Show the lines below that contain the string "also".
- Opening Delimiter -
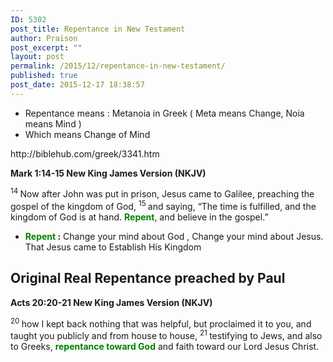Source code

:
 ```yaml
---
ID: 5302
post_title: Repentance in New Testament
author: Praison
post_excerpt: ""
layout: post
permalink: /2015/12/repentance-in-new-testament/
published: true
post_date: 2015-12-17 18:38:57
---
```

<ul>
	<li>Repentance means : Metanoia in Greek ( Meta means Change, Noia means Mind )</li>
	<li>Which means Change of Mind</li>
</ul>
http://biblehub.com/greek/3341.htm

<strong><span class="passage-display-bcv">Mark 1:14-15
</span><span class="passage-display-version">New King James Version (NKJV)</span></strong>

<span class="text Mark-1-14"><sup class="versenum">14 </sup>Now after John was put in prison, Jesus came to Galilee, preaching the gospel of the kingdom of God, </span><span id="en-NKJV-24231" class="text Mark-1-15"><sup class="versenum">15 </sup>and saying, <span class="woj">“The time is fulfilled, and the kingdom of God is at hand. <span style="color: #008000;"><strong>Repent</strong></span>, and believe in the gospel.”</span></span>
<ul>
	<li><strong><span style="color: #008000;">Repent</span> :</strong> Change your mind about God , Change your mind about Jesus. That Jesus came to Establish His Kingdom</li>
</ul>
<h2><strong>Original Real Repentance preached by Paul</strong></h2>
<strong><span class="passage-display-bcv">Acts 20:20-21
</span><span class="passage-display-version">New King James Version (NKJV)</span></strong>

<span id="en-NKJV-27647" class="text Acts-20-20"><sup class="versenum">20 </sup>how I kept back nothing that was helpful, but proclaimed it to you, and taught you publicly and from house to house, </span><span id="en-NKJV-27648" class="text Acts-20-21"><sup class="versenum">21 </sup>testifying to Jews, and also to Greeks, <span style="color: #008000;"><strong>repentance toward God</strong> </span>and faith toward our Lord Jesus Christ.</span>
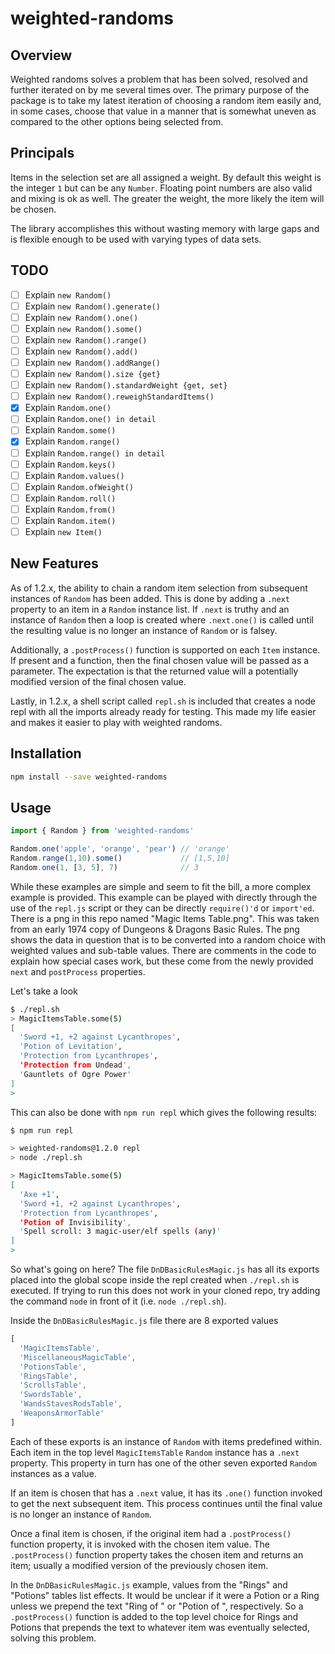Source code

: # weighted-randoms

## Overview
Weighted randoms solves a problem that has been solved, resolved and further iterated on by me several times over. The primary purpose of the package is to take my latest iteration of choosing a random item easily and, in some cases, choose that value in a manner that is somewhat uneven as compared to the other options being selected from.

## Principals
Items in the selection set are all assigned a weight. By default this weight is the integer `1` but can be any `Number`. Floating point numbers are also valid and mixing is ok as well. The greater the weight, the more likely the item will be chosen. 

The library accomplishes this without wasting memory with large gaps and is flexible enough to be used with varying types of data sets.  

## TODO

- [ ] Explain `new Random()`
- [ ] Explain `new Random().generate()`
- [ ] Explain `new Random().one()`
- [ ] Explain `new Random().some()`
- [ ] Explain `new Random().range()`
- [ ] Explain `new Random().add()`
- [ ] Explain `new Random().addRange()`
- [ ] Explain `new Random().size {get}`
- [ ] Explain `new Random().standardWeight {get, set}`
- [ ] Explain `new Random().reweighStandardItems()`
- [X] Explain `Random.one()`
- [ ] Explain `Random.one() in detail`
- [ ] Explain `Random.some()`
- [X] Explain `Random.range()`
- [ ] Explain `Random.range() in detail`
- [ ] Explain `Random.keys()`
- [ ] Explain `Random.values()`
- [ ] Explain `Random.ofWeight()`
- [ ] Explain `Random.roll()`
- [ ] Explain `Random.from()`
- [ ] Explain `Random.item()`
- [ ] Explain `new Item()`

## New Features
As of 1.2.x, the ability to chain a random item selection from subsequent instances of `Random` has been added. This is done by adding a `.next` property to an item in a `Random` instance list. If `.next` is truthy and an instance of `Random` then a loop is created where `.next.one()` is called until the resulting value is no longer an instance of `Random` or is falsey. 

Additionally, a `.postProcess()` function is supported on each `Item` instance. If present and a function, then the final chosen value will be passed as a parameter. The expectation is that the returned value will a potentially modified version of the final chosen value.

Lastly, in 1.2.x, a shell script called `repl.sh` is included that creates a node repl with all the imports already ready for testing. This made my life easier and makes it easier to play with weighted randoms.

## Installation

```sh
npm install --save weighted-randoms
```

## Usage
```js
import { Random } from 'weighted-randoms'

Random.one('apple', 'orange', 'pear') // 'orange'
Random.range(1,10).some()             // [1,5,10]
Random.one(1, [3, 5], 7)              // 3 
```

While these examples are simple and seem to fit the bill, a more complex example is provided. This example can be played with directly through the use of the `repl.js` script or they can be directly `require()'d` or `import'ed`. There is a png in this repo named "Magic Items Table.png". This was taken from an early 1974 copy of Dungeons & Dragons Basic Rules. The png shows the data in question that is to be converted into a random choice with weighted values and sub-table values. There are comments in the code to explain how special cases work, but these come from
the newly provided `next` and `postProcess` properties.

Let's take a look

```sh
$ ./repl.sh
> MagicItemsTable.some(5)
[
  'Sword +1, +2 against Lycanthropes',
  'Potion of Levitation',
  'Protection from Lycanthropes',
  'Protection from Undead',
  'Gauntlets of Ogre Power'
]
>
```

This can also be done with `npm run repl` which gives the following results:

```sh
$ npm run repl

> weighted-randoms@1.2.0 repl
> node ./repl.sh

> MagicItemsTable.some(5)
[
  'Axe +1',
  'Sword +1, +2 against Lycanthropes',
  'Protection from Lycanthropes',
  'Potion of Invisibility',
  'Spell scroll: 3 magic-user/elf spells (any)'
]
>
```

So what's going on here? The file `DnDBasicRulesMagic.js` has all its exports placed into the global scope inside the repl created when `./repl.sh` is executed. If trying to run this does not work in your cloned repo, try adding the command `node` in front of it (i.e. `node ./repl.sh`).

Inside the `DnDBasicRulesMagic.js` file there are 8 exported values

```js
[
  'MagicItemsTable',
  'MiscellaneousMagicTable',
  'PotionsTable',
  'RingsTable',
  'ScrollsTable',
  'SwordsTable',
  'WandsStavesRodsTable',
  'WeaponsArmorTable'
]
```

Each of these exports is an instance of `Random` with items predefined within. Each item in the top level `MagicItemsTable` `Random` instance has a `.next` property. This property in turn has one of the other seven exported `Random` instances as a value.

If an item is chosen that has a `.next` value, it has its `.one()` function invoked to get the next subsequent item. This process continues until the final value is no longer an instance of `Random`. 

Once a final item is chosen, if the original item had a `.postProcess()` function property, it is invoked with the chosen item value. The `.postProcess()` function property takes the chosen item and returns an item; usually a modified version of the previously chosen item.

In the `DnDBasicRulesMagic.js` example, values from the "Rings" and "Potions" tables list effects. It would be unclear if it were a Potion or a Ring unless we prepend the text "Ring of " or "Potion of ", respectively. So a `.postProcess()` function is added to the top level choice for Rings and Potions that prepends the text to whatever item was eventually selected, solving this problem.
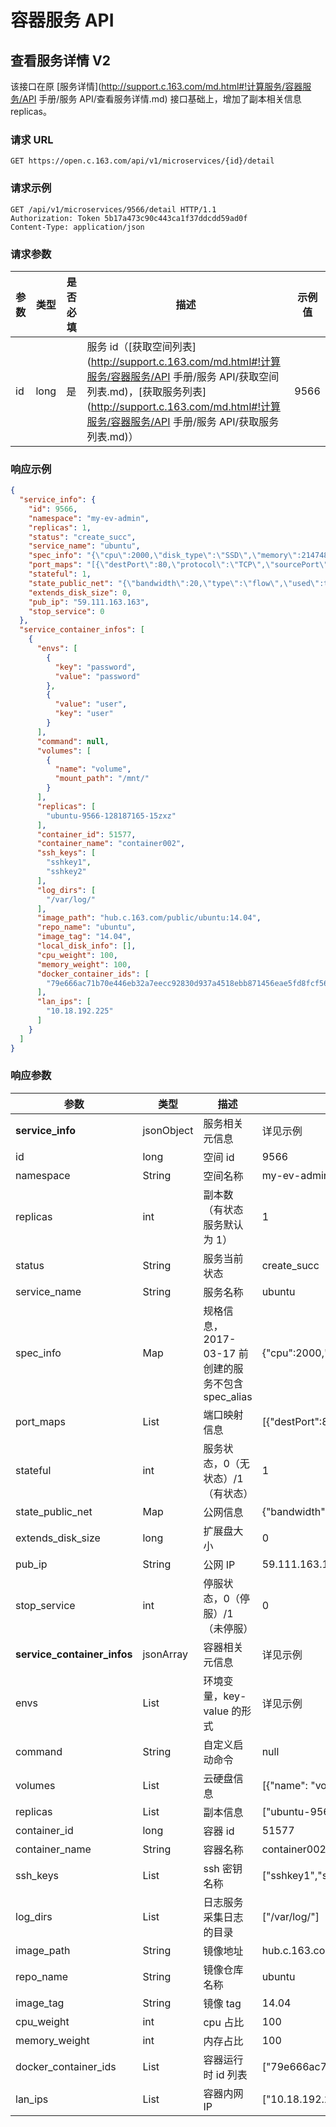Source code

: # 容器服务 API

## 查看服务详情 V2

该接口在原 [服务详情](http://support.c.163.com/md.html#!计算服务/容器服务/API 手册/服务 API/查看服务详情.md) 接口基础上，增加了副本相关信息 replicas。

### 请求 URL

`GET https://open.c.163.com/api/v1/microservices/{id}/detail`

### 请求示例

```http
GET /api/v1/microservices/9566/detail HTTP/1.1
Authorization: Token 5b17a473c90c443ca1f37ddcdd59ad0f
Content-Type: application/json
```

### 请求参数

| 参数 | 类型 | 是否必填 |                                  描述                                 | 示例值 |
|------|------|----------|-----------------------------------------------------------------------|--------|
| id| long | 是       | 服务 id（[获取空间列表](http://support.c.163.com/md.html#!计算服务/容器服务/API 手册/服务 API/获取空间列表.md)，[获取服务列表](http://support.c.163.com/md.html#!计算服务/容器服务/API 手册/服务 API/获取服务列表.md)） |  9566 |


### 响应示例

```json
{
  "service_info": {
    "id": 9566,
    "namespace": "my-ev-admin",
    "replicas": 1,
    "status": "create_succ",
    "service_name": "ubuntu",
    "spec_info": "{\"cpu\":2000,\"disk_type\":\"SSD\",\"memory\":2147483648,\"spec_alias\":\"C2M2S20\",\"storage\":20}",  //2017-03-17 前创建的服务不包含 spec_alias
    "port_maps": "[{\"destPort\":80,\"protocol\":\"TCP\",\"sourcePort\":8080}]",
    "stateful": 1,
    "state_public_net": "{\"bandwidth\":20,\"type\":\"flow\",\"used\":true}",
    "extends_disk_size": 0,
    "pub_ip": "59.111.163.163",
    "stop_service": 0
  },
  "service_container_infos": [
    {
      "envs": [
        {
          "key": "password",
          "value": "password"
        },
        {
          "value": "user",
          "key": "user"
        }
      ],
      "command": null,
      "volumes": [
        {
          "name": "volume",
          "mount_path": "/mnt/"
        }
      ],
      "replicas": [
        "ubuntu-9566-128187165-15zxz"
      ],
      "container_id": 51577,
      "container_name": "container002",
      "ssh_keys": [
        "sshkey1",
        "sshkey2"
      ],
      "log_dirs": [
        "/var/log/"
      ],
      "image_path": "hub.c.163.com/public/ubuntu:14.04",
      "repo_name": "ubuntu",
      "image_tag": "14.04",
      "local_disk_info": [],
      "cpu_weight": 100,
      "memory_weight": 100,
      "docker_container_ids": [
        "79e666ac71b70e446eb32a7eecc92830d937a4518ebb871456eae5fd8fcf5627"
      ],
      "lan_ips": [
        "10.18.192.225"
      ]
    }
  ]
}
```

### 响应参数

|             参数            |    类型    |                        描述                        |                                                示例值                                                |
|-----------------------------|------------|----------------------------------------------------|------------------------------------------------------------------------------------------------------|
| **service_info**            | jsonObject | 服务相关元信息                                     | 详见示例                                                                                             |
| id                          | long       | 空间 id                                            | 9566                                                                                                 |
| namespace                   | String     | 空间名称                                           | my-ev-admin                                                                                          |
| replicas                    | int        | 副本数（有状态服务默认为 1）                       | 1                                                                                                    |
| status                      | String     | 服务当前状态                                       | create_succ                                                                                          |
| service_name                | String     | 服务名称                                           | ubuntu                                                                                               |
| spec_info                   | Map        | 规格信息，2017-03-17 前创建的服务不包含 spec_alias | {\"cpu\":2000,\"disk_type\":\"SSD\",\"memory\":2147483648,\"spec_alias\":\"C2M2S20\",\"storage\":20} |
| port_maps                   | List       | 端口映射信息                                       | [{\"destPort\":80,\"protocol\":\"TCP\",\"sourcePort\":8080}]                                         |
| stateful                    | int        | 服务状态，0（无状态）/1（有状态）                  | 1                                                                                                    |
| state_public_net            | Map        | 公网信息                                           | {\"bandwidth\":20,\"type\":\"flow\",\"used\":true}                                                   |
| extends_disk_size           | long       | 扩展盘大小                                         | 0                                                                                                    |
| pub_ip                      | String     | 公网 IP                                            | 59.111.163.163                                                                                       |
| stop_service                | int        | 停服状态，0（停服）/1（未停服）                    | 0                                                                                                    |
| **service_container_infos** | jsonArray  | 容器相关元信息                                     | 详见示例                                                                                             |
| envs                        | List       | 环境变量，key-value 的形式                         | 详见示例                                                                                             |
| command                     | String     | 自定义启动命令                                     | null                                                                                                 |
| volumes                     | List       | 云硬盘信息                                         | [{"name": "volume","mount_path": "/mnt/"}]                                                           |
| replicas                    | List       | 副本信息                                           | ["ubuntu-9566-128187165-15zxz"]                                                                      |
| container_id                | long       | 容器 id                                            | 51577                                                                                                |
| container_name              | String     | 容器名称                                           | container002                                                                                         |
| ssh_keys                    | List       | ssh 密钥名称                                       | ["sshkey1","sshkey2"]                                                                                |
| log_dirs                    | List       | 日志服务采集日志的目录                             | ["/var/log/"]                                                                                        |
| image_path                  | String     | 镜像地址                                           | hub.c.163.com/public/ubuntu:14.04                                                                    |
| repo_name                   | String     | 镜像仓库名称                                       | ubuntu                                                                                               |
| image_tag                   | String     | 镜像 tag                                           | 14.04                                                                                                |
| cpu_weight                  | int        | cpu 占比                                           | 100                                                                                                  |
| memory_weight               | int        | 内存占比                                           | 100                                                                                                  |
| docker_container_ids        | List       | 容器运行时 id 列表                                 | ["79e666ac71b70e446eb32a7eecc92830d937a4518ebb871456eae5fd8fcf5627"]                                 |
| lan_ips                     | List       | 容器内网 IP                                        | ["10.18.192.225"]                                                                                    |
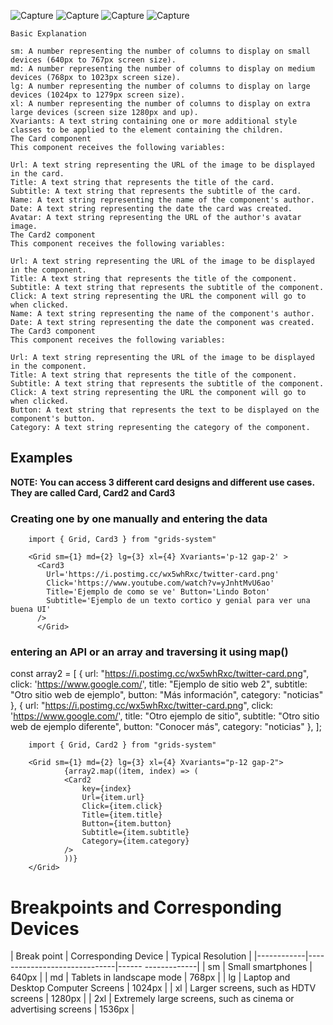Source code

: ![Capture](https://i.postimg.cc/1tcjxqtd/Captura_de_ecrã_2023-04-21_205854.png)
![Capture](https://i.postimg.cc/c1K8PVXh/Captura-de-ecr-2023-04-30-022951.png)
![Capture](https://i.postimg.cc/KcdgbJW2/Captura-de-ecr-2023-04-30-023039.png)
![Capture](https://i.postimg.cc/RVKJZwrn/Captura-de-ecr-2023-04-30-023204.png)


```
Basic Explanation

sm: A number representing the number of columns to display on small devices (640px to 767px screen size).
md: A number representing the number of columns to display on medium devices (768px to 1023px screen size).
lg: A number representing the number of columns to display on large devices (1024px to 1279px screen size).
xl: A number representing the number of columns to display on extra large devices (screen size 1280px and up).
Xvariants: A text string containing one or more additional style classes to be applied to the element containing the children.
The Card component
This component receives the following variables:

Url: A text string representing the URL of the image to be displayed in the card.
Title: A text string that represents the title of the card.
Subtitle: A text string that represents the subtitle of the card.
Name: A text string representing the name of the component's author.
Date: A text string representing the date the card was created.
Avatar: A text string representing the URL of the author's avatar image.
The Card2 component
This component receives the following variables:

Url: A text string representing the URL of the image to be displayed in the component.
Title: A text string that represents the title of the component.
Subtitle: A text string that represents the subtitle of the component.
Click: A text string representing the URL the component will go to when clicked.
Name: A text string representing the name of the component's author.
Date: A text string representing the date the component was created.
The Card3 component
This component receives the following variables:

Url: A text string representing the URL of the image to be displayed in the component.
Title: A text string that represents the title of the component.
Subtitle: A text string that represents the subtitle of the component.
Click: A text string representing the URL the component will go to when clicked.
Button: A text string that represents the text to be displayed on the component's button.
Category: A text string representing the category of the component.
```


## Examples

**NOTE: You can access 3 different card designs and different use cases. They are called Card, Card2 and Card3**

### Creating one by one manually and entering the data

```
    import { Grid, Card3 } from "grids-system"

    <Grid sm={1} md={2} lg={3} xl={4} Xvariants='p-12 gap-2' >
      <Card3
        Url='https://i.postimg.cc/wx5whRxc/twitter-card.png'
        Click='https://www.youtube.com/watch?v=yJnhtMvU6ao' 
        Title='Ejemplo de como se ve' Button='Lindo Boton' 
        Subtitle='Ejemplo de un texto cortico y genial para ver una buena UI' 
      />
      </Grid>
```


### entering an API or an array and traversing it using map()

const array2 = [
    {
      url: "https://i.postimg.cc/wx5whRxc/twitter-card.png",
      click: 'https://www.google.com/',
      title: "Ejemplo de sitio web 2",
      subtitle: "Otro sitio web de ejemplo",
      button: "Más información",
      category: "noticias"
    },
    {
      url: "https://i.postimg.cc/wx5whRxc/twitter-card.png",
      click: 'https://www.google.com/',
      title: "Otro ejemplo de sitio",
      subtitle: "Otro sitio web de ejemplo diferente",
      button: "Conocer más",
      category: "noticias"
    },
  ];

```
    import { Grid, Card2 } from "grids-system"

    <Grid sm={1} md={2} lg={3} xl={4} Xvariants="p-12 gap-2">
            {array2.map((item, index) => (
            <Card2
                key={index}
                Url={item.url}
                Click={item.click}
                Title={item.title}
                Button={item.button}
                Subtitle={item.subtitle}
                Category={item.category}
            />
            ))}
    </Grid>

```





# Breakpoints and Corresponding Devices

| Break point | Corresponding Device | Typical Resolution |
|------------|------------------------------|------ -------------|
| sm | Small smartphones | 640px |
| md | Tablets in landscape mode | 768px |
| lg | Laptop and Desktop Computer Screens | 1024px |
| xl | Larger screens, such as HDTV screens | 1280px |
| 2xl | Extremely large screens, such as cinema or advertising screens | 1536px |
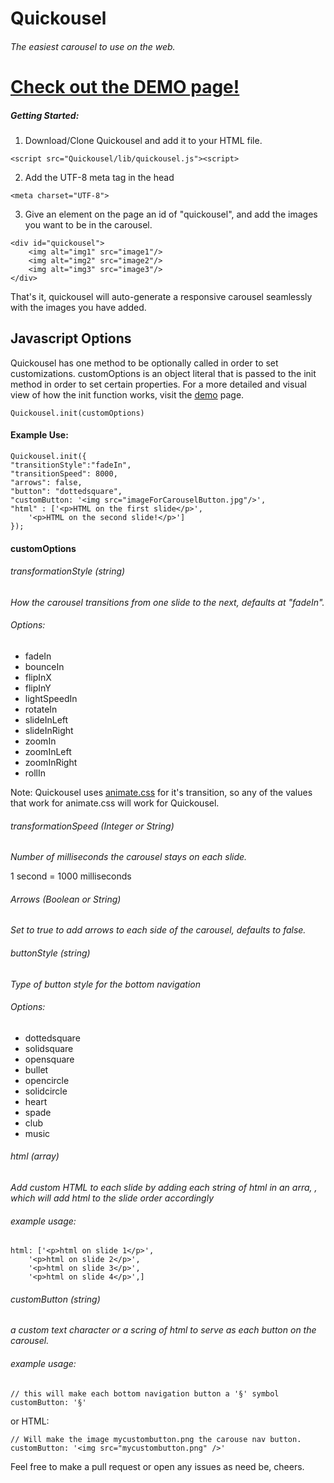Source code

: # Quickousel
###### The easiest carousel to use on the web.

[Check out the DEMO page!](http://dirkdunn.github.io/Quickousel)
=====

##### Getting Started:

1. Download/Clone Quickousel and add it to your HTML file.
```
<script src="Quickousel/lib/quickousel.js"><script>
```
2. Add the UTF-8 meta tag in the head
```
<meta charset="UTF-8">
```
3. Give an element on the page an id of "quickousel", and add the images you want to be in the carousel.
```
<div id="quickousel">
    <img alt="img1" src="image1"/>
    <img alt="img2" src="image2"/>
    <img alt="img3" src="image3"/>
</div>
```

That's it, quickousel will auto-generate a responsive carousel seamlessly with the images you have added.

## Javascript Options
Quickousel has one method to be optionally called in order to set customizations. customOptions is an object literal that is passed to the init method in order to set certain properties. For a more detailed and visual view of how the init function works, visit the [demo](http://dirkdunn.github.io/Quickousel) page.
``` 
Quickousel.init(customOptions)
```

#### Example Use:
```
Quickousel.init({
"transitionStyle":"fadeIn",
"transitionSpeed": 8000,
"arrows": false,
"button": "dottedsquare",
"customButton: '<img src="imageForCarouselButton.jpg"/>',
"html" : ['<p>HTML on the first slide</p>', 
    '<p>HTML on the second slide!</p>']
});
```
#### customOptions
###### transformationStyle (string)
*How the carousel transitions from one slide to the next, defaults at "fadeIn".*
###### Options:
* fadeIn
* bounceIn
* flipInX
* flipInY
* lightSpeedIn
* rotateIn
* slideInLeft
* slideInRight
* zoomIn
* zoomInLeft
* zoomInRight
* rollIn

Note: Quickousel uses [animate.css](https://daneden.github.io/animate.css/) for it's transition, so any of the values that work for animate.css will work for Quickousel.

###### transformationSpeed (Integer or String)
*Number of milliseconds the carousel stays on each slide.*

1 second = 1000 milliseconds

###### Arrows (Boolean or String)
*Set to true to add arrows to each side of the carousel, defaults to false.*

###### buttonStyle (string)
*Type of button style for the bottom navigation*

###### Options:
* dottedsquare
* solidsquare
* opensquare
* bullet
* opencircle
* solidcircle
* heart
* spade
* club
* music

###### html (array)
*Add custom HTML to each slide by adding each string of html in an arra, , which will add html to the slide order accordingly*

###### example usage:
```
html: ['<p>html on slide 1</p>',
    '<p>html on slide 2</p>',
    '<p>html on slide 3</p>',
    '<p>html on slide 4</p>',]
```

###### customButton (string)
*a custom text character or a scring of html to serve as each button on the carousel.*

###### example usage:
```
// this will make each bottom navigation button a '§' symbol
customButton: '§'
```
or HTML:
```
// Will make the image mycustombutton.png the carouse nav button.
customButton: '<img src="mycustombutton.png" />'
```

Feel free to make a pull request or open any issues as need be, cheers.

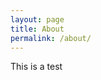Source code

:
 ```yaml
---
layout: page
title: About
permalink: /about/
---
```

[jekyll-organization]: https://github.com/jekyll
This is a test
- Closing Delimiter -
Result of this task ::
<span id="en-NKJV-27647" class="text Acts-20-20"><sup class="versenum">20 </sup>how I kept back nothing that was helpful, but proclaimed it to you, and taught you publicly and from house to house, </span><span id="en-NKJV-27648" class="text Acts-20-21"><sup class="versenum">21 </sup>testifying to Jews, and also to Greeks, <span style="color: #008000;"><strong>repentance toward God</strong> </span>and faith toward our Lord Jesus Christ.</span>
Items in the selection set are all assigned a weight. By default this weight is the integer `1` but can be any `Number`. Floating point numbers are also valid and mixing is ok as well. The greater the weight, the more likely the item will be chosen. 
This can also be done with `npm run repl` which gives the following results:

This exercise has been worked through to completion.